What you need to do: An image-free, word-for-word version of the records below is to be returned.

Exercise inputs:
━━━━━━━━━━━━━━━━

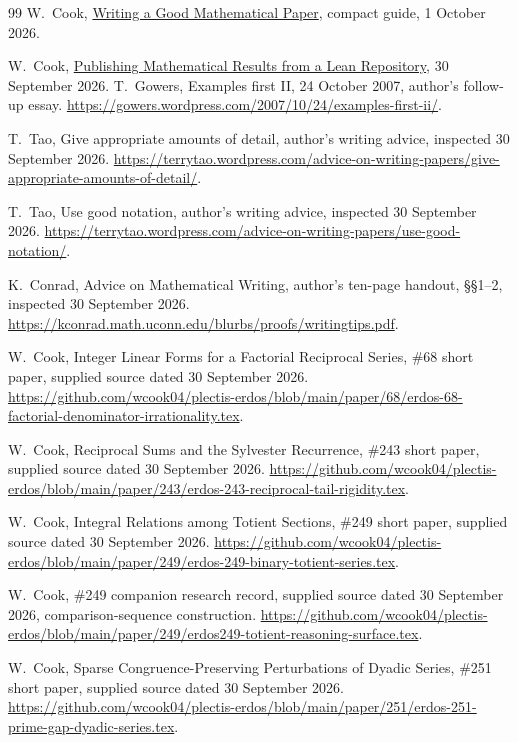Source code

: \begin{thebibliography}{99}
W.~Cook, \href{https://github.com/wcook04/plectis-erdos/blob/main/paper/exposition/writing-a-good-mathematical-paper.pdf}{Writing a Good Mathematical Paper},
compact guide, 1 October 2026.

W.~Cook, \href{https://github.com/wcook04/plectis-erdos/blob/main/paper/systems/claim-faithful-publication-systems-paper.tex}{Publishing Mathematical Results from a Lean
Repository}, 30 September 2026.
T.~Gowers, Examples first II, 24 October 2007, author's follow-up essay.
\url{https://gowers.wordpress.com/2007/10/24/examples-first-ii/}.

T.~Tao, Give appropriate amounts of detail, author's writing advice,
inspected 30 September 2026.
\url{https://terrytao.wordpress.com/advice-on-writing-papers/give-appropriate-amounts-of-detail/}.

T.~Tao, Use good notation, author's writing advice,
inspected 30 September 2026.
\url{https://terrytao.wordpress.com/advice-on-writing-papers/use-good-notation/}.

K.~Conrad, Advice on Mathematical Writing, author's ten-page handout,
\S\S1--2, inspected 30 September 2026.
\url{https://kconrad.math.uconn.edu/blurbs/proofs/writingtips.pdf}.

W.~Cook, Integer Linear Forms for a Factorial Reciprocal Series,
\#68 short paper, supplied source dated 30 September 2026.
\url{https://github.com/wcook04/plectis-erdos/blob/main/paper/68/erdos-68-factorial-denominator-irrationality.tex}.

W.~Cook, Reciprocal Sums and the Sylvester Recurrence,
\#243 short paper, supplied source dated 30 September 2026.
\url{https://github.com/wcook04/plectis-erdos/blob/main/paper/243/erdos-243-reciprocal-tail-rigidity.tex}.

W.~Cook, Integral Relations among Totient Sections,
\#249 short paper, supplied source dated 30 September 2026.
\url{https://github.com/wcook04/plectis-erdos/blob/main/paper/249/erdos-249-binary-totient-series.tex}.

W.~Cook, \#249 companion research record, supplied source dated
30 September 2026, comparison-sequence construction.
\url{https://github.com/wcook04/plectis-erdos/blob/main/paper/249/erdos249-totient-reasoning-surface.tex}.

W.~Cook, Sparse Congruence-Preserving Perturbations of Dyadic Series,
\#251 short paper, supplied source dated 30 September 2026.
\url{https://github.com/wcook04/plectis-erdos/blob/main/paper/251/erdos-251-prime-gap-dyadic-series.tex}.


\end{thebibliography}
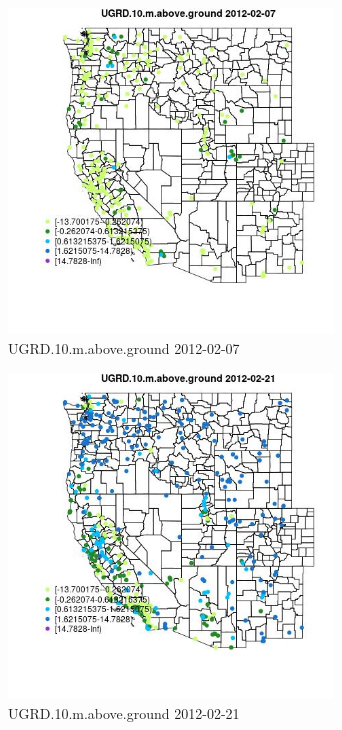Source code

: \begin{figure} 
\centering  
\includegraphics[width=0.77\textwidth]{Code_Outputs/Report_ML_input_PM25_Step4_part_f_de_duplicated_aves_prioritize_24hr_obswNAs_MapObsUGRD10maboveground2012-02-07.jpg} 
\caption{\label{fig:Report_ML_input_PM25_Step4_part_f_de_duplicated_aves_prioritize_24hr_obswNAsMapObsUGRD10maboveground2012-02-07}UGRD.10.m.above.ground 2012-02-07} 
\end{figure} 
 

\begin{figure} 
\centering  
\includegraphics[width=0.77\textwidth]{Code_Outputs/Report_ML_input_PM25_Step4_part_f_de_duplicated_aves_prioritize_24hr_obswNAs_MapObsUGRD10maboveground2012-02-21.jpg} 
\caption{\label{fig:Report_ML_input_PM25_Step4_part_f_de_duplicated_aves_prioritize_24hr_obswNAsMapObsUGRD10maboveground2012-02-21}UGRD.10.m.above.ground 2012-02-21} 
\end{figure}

━━━━━━━━━━━━━━━━

Result of this task:
Source code

: \begin{thebibliography}{99}
W.~Cook, \href{https://github.com/wcook04/plectis-erdos/blob/main/paper/exposition/writing-a-good-mathematical-paper.pdf}{Writing a Good Mathematical Paper},
compact guide, 1 October 2026.

W.~Cook, \href{https://github.com/wcook04/plectis-erdos/blob/main/paper/systems/claim-faithful-publication-systems-paper.tex}{Publishing Mathematical Results from a Lean
Repository}, 30 September 2026.
T.~Gowers, Examples first II, 24 October 2007, author's follow-up essay.
\url{https://gowers.wordpress.com/2007/10/24/examples-first-ii/}.

T.~Tao, Give appropriate amounts of detail, author's writing advice,
inspected 30 September 2026.
\url{https://terrytao.wordpress.com/advice-on-writing-papers/give-appropriate-amounts-of-detail/}.

T.~Tao, Use good notation, author's writing advice,
inspected 30 September 2026.
\url{https://terrytao.wordpress.com/advice-on-writing-papers/use-good-notation/}.

K.~Conrad, Advice on Mathematical Writing, author's ten-page handout,
\S\S1--2, inspected 30 September 2026.
\url{https://kconrad.math.uconn.edu/blurbs/proofs/writingtips.pdf}.

W.~Cook, Integer Linear Forms for a Factorial Reciprocal Series,
\#68 short paper, supplied source dated 30 September 2026.
\url{https://github.com/wcook04/plectis-erdos/blob/main/paper/68/erdos-68-factorial-denominator-irrationality.tex}.

W.~Cook, Reciprocal Sums and the Sylvester Recurrence,
\#243 short paper, supplied source dated 30 September 2026.
\url{https://github.com/wcook04/plectis-erdos/blob/main/paper/243/erdos-243-reciprocal-tail-rigidity.tex}.

W.~Cook, Integral Relations among Totient Sections,
\#249 short paper, supplied source dated 30 September 2026.
\url{https://github.com/wcook04/plectis-erdos/blob/main/paper/249/erdos-249-binary-totient-series.tex}.

W.~Cook, \#249 companion research record, supplied source dated
30 September 2026, comparison-sequence construction.
\url{https://github.com/wcook04/plectis-erdos/blob/main/paper/249/erdos249-totient-reasoning-surface.tex}.

W.~Cook, Sparse Congruence-Preserving Perturbations of Dyadic Series,
\#251 short paper, supplied source dated 30 September 2026.
\url{https://github.com/wcook04/plectis-erdos/blob/main/paper/251/erdos-251-prime-gap-dyadic-series.tex}.


\end{thebibliography}
Source code

: \begin{figure} 
\centering  
\includegraphics[width=0.77\textwidth]{Code_Outputs/Report_ML_input_PM25_Step4_part_f_de_duplicated_aves_prioritize_24hr_obswNAs_MapObsUGRD10maboveground2012-02-07.jpg} 
\caption{\label{fig:Report_ML_input_PM25_Step4_part_f_de_duplicated_aves_prioritize_24hr_obswNAsMapObsUGRD10maboveground2012-02-07}UGRD.10.m.above.ground 2012-02-07} 
\end{figure} 
 

\begin{figure} 
\centering  
\includegraphics[width=0.77\textwidth]{Code_Outputs/Report_ML_input_PM25_Step4_part_f_de_duplicated_aves_prioritize_24hr_obswNAs_MapObsUGRD10maboveground2012-02-21.jpg} 
\caption{\label{fig:Report_ML_input_PM25_Step4_part_f_de_duplicated_aves_prioritize_24hr_obswNAsMapObsUGRD10maboveground2012-02-21}UGRD.10.m.above.ground 2012-02-21} 
\end{figure}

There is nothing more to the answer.